En comparación, Jesucristo dice que su carga, su yugo y su ritmo son fáciles. Esto no significa que él está propugnando un estilo de vida improductivo y en cierto modo indolente (vea la parábola de más arriba); por el contrario, él promueve un estilo de vida enfocado en una forma de vivir correcta. Lea los evangelios. ¿Cómo vivió Jesús su vida? Siempre estaba ayudando, sanando, escuchando, dando, perdonando, y mostrando compasión y misericordia. Y la gente lo amaba por ser así.

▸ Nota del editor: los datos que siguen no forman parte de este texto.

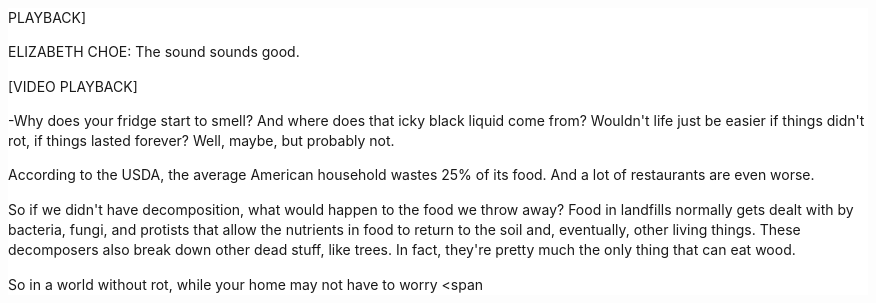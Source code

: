   PLAYBACK]</span></p><p><span m="274680">ELIZABETH CHOE: The</span> <span
  m="274780">sound</span> <span m="275180">sounds</span> <span
  m="275540">good.</span></p><p><span m="280560">[VIDEO
  PLAYBACK]</span></p><p><span m="281020">-Why</span> <span
  m="281500">does</span> <span m="281590">your</span> <span
  m="281865">fridge</span> <span m="282140">start</span> <span
  m="282210">to</span> <span m="282360">smell?</span> <span
  m="283110">And</span> <span m="283600">where</span> <span
  m="283730">does</span> <span m="283880">that icky</span> <span
  m="284250">black</span> <span m="284530">liquid</span> <span
  m="284830">come</span> <span m="285080">from?</span> <span
  m="285610">Wouldn't</span> <span m="285830">life</span> <span
  m="286070">just</span> <span m="286260">be</span> <span
  m="286460">easier</span> <span m="286870">if</span> <span
  m="287120">things</span> <span m="287450">didn't</span> <span
  m="287770">rot,</span> <span m="288710">if</span> <span
  m="289200">things</span> <span m="289500">lasted</span> <span
  m="289880">forever?</span> <span m="290560">Well,</span> <span
  m="291050">maybe,</span> <span m="291610">but</span> <span
  m="291820">probably</span> <span m="292060">not.</span></p><p><span
  m="292260">According</span> <span m="292690">to the</span> <span
  m="292820">USDA,</span> <span m="293120">the</span> <span
  m="293500">average</span> <span m="293810">American</span> <span
  m="294110">household</span> <span m="294670">wastes</span> <span
  m="294900">25%</span> <span m="295365">of</span> <span m="295830">its</span>
  <span m="296150">food.</span> <span m="296340">And</span> <span
  m="296740">a</span> <span m="296810">lot</span> <span m="296990">of</span>
  <span m="297070">restaurants</span> <span m="297360">are</span> <span
  m="297650">even</span> <span m="297900">worse.</span></p><p><span
  m="298650">So</span> <span m="298900">if</span> <span m="299010">we</span>
  <span m="299130">didn't</span> <span m="299490">have</span> <span
  m="299640">decomposition,</span> <span m="300630">what</span> <span
  m="300760">would</span> <span m="300870">happen</span> <span
  m="301230">to</span> <span m="301360">the</span> <span m="301470">food</span>
  <span m="301770">we</span> <span m="301900">throw</span> <span
  m="302120">away?</span> <span m="302700">Food in</span> <span
  m="303040">landfills</span> <span m="303580">normally</span> <span
  m="303940">gets</span> <span m="304200">dealt with</span> <span
  m="304520">by</span> <span m="304650">bacteria,</span> <span
  m="305260">fungi,</span> <span m="305560">and</span> <span
  m="305700">protists</span> <span m="305980">that</span> <span
  m="306120">allow</span> <span m="306370">the</span> <span
  m="306460">nutrients</span> <span m="307000">in</span> <span
  m="307160">food</span> <span m="307460">to</span> <span
  m="307580">return</span> <span m="307900">to</span> <span
  m="307980">the</span> <span m="308110">soil</span> <span
  m="308650">and,</span> <span m="308760">eventually,</span> <span
  m="309390">other</span> <span m="309660">living</span> <span
  m="309990">things.</span> <span m="311140">These</span> <span
  m="311330">decomposers</span> <span m="312060">also</span> <span
  m="312500">break down</span> <span m="312960">other</span> <span
  m="313220">dead</span> <span m="313480">stuff,</span> <span
  m="313960">like</span> <span m="314280">trees.</span> <span
  m="315100">In</span> <span m="315290">fact,</span> <span
  m="315870">they're</span> <span m="316000">pretty</span> <span
  m="316255">much</span> <span m="316510">the</span> <span
  m="317070">only</span> <span m="317500">thing</span> <span m="317700">that
  can</span> <span m="317820">eat</span> <span
  m="318170">wood.</span></p><p><span m="319060">So</span> <span
  m="319250">in</span> <span m="319320">a</span> <span m="319380">world</span>
  <span m="319660">without</span> <span m="320420">rot,</span> <span
  m="321120">while</span> <span m="321290">your</span> <span
  m="321440">home</span> <span m="321940">may not have</span> <span
  m="322240">to</span> <span m="322350">worry</span> <span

¿Qué significa para nosotros tener “este sentir que hubo también en Cristo Jesús”? Significa llevar a cabo activamente todas esas cosas que él hizo por el auténtico amor que sentía por Dios y los seres humanos. El resultado es una paz mental y una vida llena de recompensas (Juan 10:10).
Agentes de cambio
Cuando Jesús vino, comenzó su obra diciendo: “El tiempo se ha cumplido, y el reino de Dios se ha acercado; arrepentíos, y creed en el evangelio” (Marcos 1:15). Como Rey de reyes él demostró con hechos cómo son su reino y su liderazgo, invitando a todos los que fueron testigos de ellos a que creyeran en él y se convirtiesen en sus súbditos. Muchos pensaron que Cristo iba a establecer su reino en toda su plenitud sobre la Tierra en aquel momento, derrocando a Roma y restaurando la gloria pasada y futura de Israel. Pero no lo hizo, y aquí estamos, 2000 años más tarde, y él todavía no ha regresado para cumplir lo que dijo. ¿Cuál debe ser nuestra actitud, entonces?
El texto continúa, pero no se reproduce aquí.